The Covenant: recensione del film di Renny Harlin

Horror, mystery e un pizzico di teen drama: The Covenant riesuma la caccia alle streghe di Salem, riformulandola in chiave adolescenziale. Con risultati decisamente insoddisfacenti.

C’è stato un tempo – indicativamente agli inizi degli anni ’90 – in cui il nome del regista Renny Harlin era divenuto quasi una garanzia di qualità. Merito di operazioni quali 58 minuti per morire – Die Harder (1990, che nella saga dedicata al poliziotto John McClane/Bruce Willis corrisponde al capitolo numero 2) e Cliffhanger – L’ultima sfida (1993), che sembravano aver stabilito le coordinate di un autore a proprio agio con le superstar del momento e con l’action muscolare a rotta di collo (con annessa morale). Il finlandese Harlin sembrava il corrispettivo del tedesco Roland Emmerich, che negli stessi anni girava Stargate (1994) e Independence Day (1996): il cinema americano catastrofico/avventuroso era quasi del tutto un affare loro.

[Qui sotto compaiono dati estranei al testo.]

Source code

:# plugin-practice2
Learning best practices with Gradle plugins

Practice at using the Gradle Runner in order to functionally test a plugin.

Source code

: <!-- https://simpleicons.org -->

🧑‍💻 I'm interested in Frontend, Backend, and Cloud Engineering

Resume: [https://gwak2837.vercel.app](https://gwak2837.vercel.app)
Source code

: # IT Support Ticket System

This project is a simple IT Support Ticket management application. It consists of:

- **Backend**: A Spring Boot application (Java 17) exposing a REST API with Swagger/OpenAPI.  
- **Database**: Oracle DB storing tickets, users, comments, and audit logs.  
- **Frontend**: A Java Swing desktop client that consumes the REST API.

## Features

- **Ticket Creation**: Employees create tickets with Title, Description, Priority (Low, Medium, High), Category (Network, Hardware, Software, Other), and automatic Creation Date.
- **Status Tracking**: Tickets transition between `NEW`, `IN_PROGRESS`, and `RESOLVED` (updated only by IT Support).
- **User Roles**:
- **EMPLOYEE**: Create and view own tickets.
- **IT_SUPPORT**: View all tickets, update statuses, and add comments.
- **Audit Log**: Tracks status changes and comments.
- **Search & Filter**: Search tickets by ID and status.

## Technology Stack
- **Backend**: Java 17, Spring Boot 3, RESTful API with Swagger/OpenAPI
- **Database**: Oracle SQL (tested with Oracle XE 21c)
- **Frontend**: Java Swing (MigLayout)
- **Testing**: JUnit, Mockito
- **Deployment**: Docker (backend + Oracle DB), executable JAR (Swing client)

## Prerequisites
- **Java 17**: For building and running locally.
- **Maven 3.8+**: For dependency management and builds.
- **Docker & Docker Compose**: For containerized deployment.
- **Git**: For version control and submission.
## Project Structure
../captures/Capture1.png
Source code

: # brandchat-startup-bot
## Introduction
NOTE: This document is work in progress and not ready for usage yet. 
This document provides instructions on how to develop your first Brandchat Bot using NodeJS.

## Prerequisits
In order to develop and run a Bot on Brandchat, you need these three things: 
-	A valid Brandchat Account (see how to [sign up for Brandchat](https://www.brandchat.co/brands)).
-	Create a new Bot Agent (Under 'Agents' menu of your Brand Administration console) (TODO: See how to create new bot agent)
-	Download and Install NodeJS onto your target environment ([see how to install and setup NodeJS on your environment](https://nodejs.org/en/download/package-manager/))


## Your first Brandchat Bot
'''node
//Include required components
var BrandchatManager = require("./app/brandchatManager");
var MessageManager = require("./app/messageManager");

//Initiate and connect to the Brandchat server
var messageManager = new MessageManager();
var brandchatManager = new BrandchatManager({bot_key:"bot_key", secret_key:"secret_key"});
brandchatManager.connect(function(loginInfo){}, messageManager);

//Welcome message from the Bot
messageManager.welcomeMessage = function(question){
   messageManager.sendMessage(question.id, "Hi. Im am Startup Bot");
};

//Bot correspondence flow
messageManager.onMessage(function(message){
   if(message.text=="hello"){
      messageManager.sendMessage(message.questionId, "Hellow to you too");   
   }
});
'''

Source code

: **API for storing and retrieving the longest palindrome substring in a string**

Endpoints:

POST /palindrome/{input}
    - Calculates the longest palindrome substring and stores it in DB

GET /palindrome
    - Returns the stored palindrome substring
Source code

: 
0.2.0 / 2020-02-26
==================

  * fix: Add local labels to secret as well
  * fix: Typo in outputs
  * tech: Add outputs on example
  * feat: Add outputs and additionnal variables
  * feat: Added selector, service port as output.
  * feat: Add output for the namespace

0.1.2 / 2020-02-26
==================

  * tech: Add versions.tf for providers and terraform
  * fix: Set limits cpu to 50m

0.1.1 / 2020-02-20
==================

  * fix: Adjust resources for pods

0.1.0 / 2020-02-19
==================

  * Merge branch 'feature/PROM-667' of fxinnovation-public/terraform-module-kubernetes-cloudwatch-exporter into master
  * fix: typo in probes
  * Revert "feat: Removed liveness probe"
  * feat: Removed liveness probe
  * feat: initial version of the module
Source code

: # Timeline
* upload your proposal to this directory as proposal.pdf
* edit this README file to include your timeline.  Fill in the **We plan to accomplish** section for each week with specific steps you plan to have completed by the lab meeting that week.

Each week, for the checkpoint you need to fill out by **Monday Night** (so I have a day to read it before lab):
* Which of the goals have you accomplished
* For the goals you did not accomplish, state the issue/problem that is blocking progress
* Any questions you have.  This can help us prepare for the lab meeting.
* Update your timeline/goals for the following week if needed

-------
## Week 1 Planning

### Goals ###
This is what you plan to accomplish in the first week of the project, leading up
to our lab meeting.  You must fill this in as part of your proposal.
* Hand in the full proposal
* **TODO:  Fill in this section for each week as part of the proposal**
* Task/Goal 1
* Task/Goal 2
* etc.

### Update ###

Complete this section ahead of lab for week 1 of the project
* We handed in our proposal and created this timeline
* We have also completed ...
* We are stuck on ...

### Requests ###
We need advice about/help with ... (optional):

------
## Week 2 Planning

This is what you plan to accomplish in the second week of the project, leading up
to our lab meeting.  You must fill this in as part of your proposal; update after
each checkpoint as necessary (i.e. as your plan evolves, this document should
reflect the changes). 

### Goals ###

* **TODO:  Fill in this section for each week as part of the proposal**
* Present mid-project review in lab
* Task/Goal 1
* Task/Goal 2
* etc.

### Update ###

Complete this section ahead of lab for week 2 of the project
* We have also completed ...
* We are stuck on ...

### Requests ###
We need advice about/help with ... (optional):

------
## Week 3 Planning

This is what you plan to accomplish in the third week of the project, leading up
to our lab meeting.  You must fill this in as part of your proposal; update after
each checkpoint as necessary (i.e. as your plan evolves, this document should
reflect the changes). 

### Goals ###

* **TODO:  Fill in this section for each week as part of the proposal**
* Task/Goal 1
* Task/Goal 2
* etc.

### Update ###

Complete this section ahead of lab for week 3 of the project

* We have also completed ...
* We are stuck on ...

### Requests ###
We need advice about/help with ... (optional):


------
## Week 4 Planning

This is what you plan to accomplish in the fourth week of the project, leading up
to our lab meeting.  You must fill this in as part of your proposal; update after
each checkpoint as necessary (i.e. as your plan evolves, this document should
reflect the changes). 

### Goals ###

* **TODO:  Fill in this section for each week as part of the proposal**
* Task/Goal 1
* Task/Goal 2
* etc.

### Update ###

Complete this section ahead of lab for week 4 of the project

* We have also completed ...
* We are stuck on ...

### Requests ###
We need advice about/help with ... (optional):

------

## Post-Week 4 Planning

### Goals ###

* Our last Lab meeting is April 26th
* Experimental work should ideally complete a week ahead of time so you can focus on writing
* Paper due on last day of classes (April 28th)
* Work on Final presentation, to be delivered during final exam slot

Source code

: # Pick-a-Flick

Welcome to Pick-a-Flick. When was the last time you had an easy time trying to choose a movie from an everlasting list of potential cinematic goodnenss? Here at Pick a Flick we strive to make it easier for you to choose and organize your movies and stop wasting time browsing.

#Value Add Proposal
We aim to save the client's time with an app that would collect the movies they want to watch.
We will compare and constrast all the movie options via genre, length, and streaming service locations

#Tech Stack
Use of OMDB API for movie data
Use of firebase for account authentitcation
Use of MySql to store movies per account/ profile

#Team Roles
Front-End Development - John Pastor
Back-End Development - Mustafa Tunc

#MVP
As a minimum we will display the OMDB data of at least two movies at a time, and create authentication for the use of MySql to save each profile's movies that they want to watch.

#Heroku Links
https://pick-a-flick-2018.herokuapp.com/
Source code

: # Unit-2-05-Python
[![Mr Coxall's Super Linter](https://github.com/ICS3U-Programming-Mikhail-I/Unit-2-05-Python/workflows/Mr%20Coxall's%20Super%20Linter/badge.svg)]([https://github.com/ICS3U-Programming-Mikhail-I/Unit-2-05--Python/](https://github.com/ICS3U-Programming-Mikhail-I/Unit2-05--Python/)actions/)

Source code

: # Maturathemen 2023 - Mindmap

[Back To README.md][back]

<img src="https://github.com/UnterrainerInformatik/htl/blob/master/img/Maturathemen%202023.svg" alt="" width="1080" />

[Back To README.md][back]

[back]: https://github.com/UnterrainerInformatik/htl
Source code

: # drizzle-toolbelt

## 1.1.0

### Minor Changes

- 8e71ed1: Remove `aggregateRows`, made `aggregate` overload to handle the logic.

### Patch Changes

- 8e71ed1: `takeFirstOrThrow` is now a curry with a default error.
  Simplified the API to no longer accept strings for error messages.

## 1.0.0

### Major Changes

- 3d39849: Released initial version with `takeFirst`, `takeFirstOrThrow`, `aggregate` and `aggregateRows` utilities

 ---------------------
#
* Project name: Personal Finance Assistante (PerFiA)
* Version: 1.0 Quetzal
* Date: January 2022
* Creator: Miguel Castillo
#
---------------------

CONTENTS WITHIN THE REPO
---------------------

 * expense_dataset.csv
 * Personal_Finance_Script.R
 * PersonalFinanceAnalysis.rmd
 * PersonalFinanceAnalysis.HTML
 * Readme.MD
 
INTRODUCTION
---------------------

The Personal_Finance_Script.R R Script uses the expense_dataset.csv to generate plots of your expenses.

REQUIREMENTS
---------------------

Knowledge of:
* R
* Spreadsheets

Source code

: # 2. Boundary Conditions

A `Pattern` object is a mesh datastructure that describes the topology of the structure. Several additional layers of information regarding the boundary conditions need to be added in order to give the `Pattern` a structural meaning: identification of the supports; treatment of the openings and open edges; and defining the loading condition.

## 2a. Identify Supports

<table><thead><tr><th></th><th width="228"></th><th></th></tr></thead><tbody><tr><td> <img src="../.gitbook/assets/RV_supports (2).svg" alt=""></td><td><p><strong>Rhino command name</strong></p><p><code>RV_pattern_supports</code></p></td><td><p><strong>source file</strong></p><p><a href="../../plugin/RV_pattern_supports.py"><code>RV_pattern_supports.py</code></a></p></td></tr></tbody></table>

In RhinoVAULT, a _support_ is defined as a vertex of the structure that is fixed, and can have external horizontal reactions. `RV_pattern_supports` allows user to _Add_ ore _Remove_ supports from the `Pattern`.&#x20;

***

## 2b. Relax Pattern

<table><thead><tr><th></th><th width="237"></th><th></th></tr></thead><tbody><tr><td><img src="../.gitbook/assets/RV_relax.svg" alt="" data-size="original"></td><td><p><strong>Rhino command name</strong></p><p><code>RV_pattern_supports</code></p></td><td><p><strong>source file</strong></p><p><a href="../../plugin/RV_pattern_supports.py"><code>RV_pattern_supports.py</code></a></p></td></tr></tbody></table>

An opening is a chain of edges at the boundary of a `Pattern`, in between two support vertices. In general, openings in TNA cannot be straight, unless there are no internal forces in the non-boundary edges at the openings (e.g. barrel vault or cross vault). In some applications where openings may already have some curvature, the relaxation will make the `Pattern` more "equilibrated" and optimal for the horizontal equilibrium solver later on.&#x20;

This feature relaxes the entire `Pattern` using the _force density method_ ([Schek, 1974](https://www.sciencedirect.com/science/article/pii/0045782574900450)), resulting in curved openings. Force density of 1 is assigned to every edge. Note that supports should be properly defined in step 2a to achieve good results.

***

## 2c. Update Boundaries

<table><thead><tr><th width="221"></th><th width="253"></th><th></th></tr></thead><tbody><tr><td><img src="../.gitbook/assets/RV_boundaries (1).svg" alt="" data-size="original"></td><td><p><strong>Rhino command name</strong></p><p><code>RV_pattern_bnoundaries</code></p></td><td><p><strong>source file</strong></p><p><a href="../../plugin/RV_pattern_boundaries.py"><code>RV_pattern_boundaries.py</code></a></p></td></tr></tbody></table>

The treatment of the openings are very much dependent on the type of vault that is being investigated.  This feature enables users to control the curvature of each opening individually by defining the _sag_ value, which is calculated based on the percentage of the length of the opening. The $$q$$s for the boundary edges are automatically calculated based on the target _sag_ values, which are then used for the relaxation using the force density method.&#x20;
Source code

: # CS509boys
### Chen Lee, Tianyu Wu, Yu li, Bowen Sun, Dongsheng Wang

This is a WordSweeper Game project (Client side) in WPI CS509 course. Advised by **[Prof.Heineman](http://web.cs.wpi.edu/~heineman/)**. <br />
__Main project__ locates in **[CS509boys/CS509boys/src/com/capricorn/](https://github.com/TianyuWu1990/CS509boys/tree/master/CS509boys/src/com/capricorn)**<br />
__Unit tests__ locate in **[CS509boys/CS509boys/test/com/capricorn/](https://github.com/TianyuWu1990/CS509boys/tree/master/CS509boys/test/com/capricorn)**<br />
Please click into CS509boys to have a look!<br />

Poi, però, il meccanismo si è inceppato, e la carriera del buon Renny è andata letteralmente a rotoli. A rappresentare perfettamente il tracollo è The Covenant, che maldestramente intreccia il teenage movie con l’horror fantastico di ultima generazione mancando qualunque bersaglio e target possibile. Un film svogliato, da qualunque punto di vista lo si osservi: dalla sceneggiatura (scritta da tale J.S. Cardone) alla recitazione (non si salvano nemmeno Laura Ramsey e Taylor Kitsch, gli unici due che altrove avevano dimostrato di saperci fare), dagli effetti speciali (oltre la soglia dell’imbarazzo) alla regia purtroppo totalmente anonima di Harlin.

The Covenant: i figli di Ipswich

The Covenant - Cinematographe.itLa storia è quella di cinque ragazzi apparentemente normali, alle prese con il college e con le vicende che – sulla carta – riguardano qualunque ragazzo della loro età: le amicizie, le feste, i corteggiamenti amorosi (con una dose massiccia di sessismo davvero anacronistica), le riflessioni sul proprio futuro. Il gruppo però nasconde un segreto: discende da una stirpe di superuomini dotati di poteri magici e sovrannaturali. Si strizza l’occhio alle derive stregonesche, perché i nobili avi vennero perseguitati durante la caccia alle streghe di Salem. Obiettivo comune dei giovani è, dunque, mescolarsi il più possibile fra i loro coetanei, rendendosi umani e “invisibili”. Un patto (covenant appunto, come recita il titolo originale) che tuttavia viene disatteso a causa dell’ingresso in scena di un ribelle dagli oscuri e minacciosi obiettivi.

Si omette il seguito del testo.